5. One short telephone call could have you moving from burning Coal for your home electricity to a Green Energy account.
This is not a riot – but it is an emergency, and the response should match the scale of the problem.
Dr Judith Curry insists, quite correctly, that we should take uncertainties into account when deciding Climate Change policy.
Yet I think our respective positions probably strongly differ on which way we weight the uncertainties.
I strongly favour the Precautionary Principle, implemented Early, making it the “Early Precautionary Principle”.
One of the reasons I come down on this end of the spectrum of possible responses to uncertainties is that there are quite a spectrum of unknowns that form the pillars of those uncertainties.
After all, if we don’t know a term in an equation, how can we possibly calculate anything meaningful with any kind of confidence ?
How can anybody feel safe and secure not knowing for certain what the actual equilibrium Climate Sensitivity amounts to ? The response of the Earth’s Climate system to extra airborne Carbon Dioxide-forced temperature rise is a number that is becoming firmer, but there are error bars. Surely this points to conservatism in emissions ?
Moreover, we could be well advised to cut back on Fossil Fuel burning not just to protect the Climate, but to save the Economy. How can we pursue our normal everyday Carbon-emitting lives not knowing how much Fossil Fuel there is left in the ground that can be inexpensively mined ?
How can we know the order of magnitude of Fossil Fuels left to extract ? And how can we know what kind of impact this will have on the Climate ?
Yes, the Earth’s temperature is warming at a very fast pace. No, even though the statistical models here may be a little questionable, the graph still looks the same, more or less, to the sterling work of Michael Mann et al. (et al. = et alia = “and the others”).
Quelle surprise…pas !
(I included a little French in here because Steve McIntyre, the most infamous Global Warming septic…oops, sorry, “sceptic”…nooo, “skeptic”… is Canadian, a famously bilingual country, or rather a country with a bilingual state, but I’m not implying that “bilingual” means “speaking with forked tongue”).
“…Decreasing CO2 was the main cause of a cooling trend that began 50 million years ago, large scale glaciation occurring when CO2 fell to 425 +/- 75 ppm…”
The sceptic-deniers laughed and scoffed and said things to the effect that clearly there’s nothing to worry about that the current concentration of Carbon Dioxide in the air is over 390 parts per million – it won’t melt the polar ice caps.
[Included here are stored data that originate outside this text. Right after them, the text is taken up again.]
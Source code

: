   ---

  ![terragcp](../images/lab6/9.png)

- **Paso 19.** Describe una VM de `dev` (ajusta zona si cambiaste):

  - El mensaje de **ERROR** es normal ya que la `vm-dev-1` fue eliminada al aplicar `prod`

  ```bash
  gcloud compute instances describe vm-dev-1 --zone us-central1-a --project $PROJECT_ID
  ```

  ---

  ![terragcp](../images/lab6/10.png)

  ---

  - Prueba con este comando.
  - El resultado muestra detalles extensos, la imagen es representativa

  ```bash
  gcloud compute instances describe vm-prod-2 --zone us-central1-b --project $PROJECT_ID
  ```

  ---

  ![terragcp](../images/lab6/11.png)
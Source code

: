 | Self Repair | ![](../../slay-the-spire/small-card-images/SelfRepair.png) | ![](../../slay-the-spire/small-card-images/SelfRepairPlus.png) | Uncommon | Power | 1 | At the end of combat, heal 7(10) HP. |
What the sceptic-deniers haven’t understood, or pretend not to have understood, is that it is a combination of factors that caused major lasting glaciation on Earth. Yes, the level of Carbon Dioxide in the air is important. But the rate of change of Carbon Dioxide in the atmosphere is a significant component.
If the levels of Carbon Dioxide in the atmosphere change rapidly, the heating or cooling effect is amplified, in effect. You have to take account of the relative change in levels of Carbon Dioxide, not just its level at any particular point in time.
As Dr Judith Curry has tried to communicate to me, the physical science of Climatology is full of deep complexity, with strong ranging on a number of processes.
Just to take a typical example – the Hurricane storm track in the Caribbean. Different years produce different levels of risk, and a constantly updated projection is needed as short-term relevant climatic factors shift.
But despite the likelihood of any particular Tropical Depression forming, the range of its strength and the eventual pathway, there is still a clearly identifiable track that storms take – that Stephen Schneider called “Hurricane Alley”.
This kind of “big picture” of regional and even global phenomena means that we can safely scale out from the inner workings of individual changes in air pressure, prevailing winds and humidity and take in the larger-scale, longer-term trends.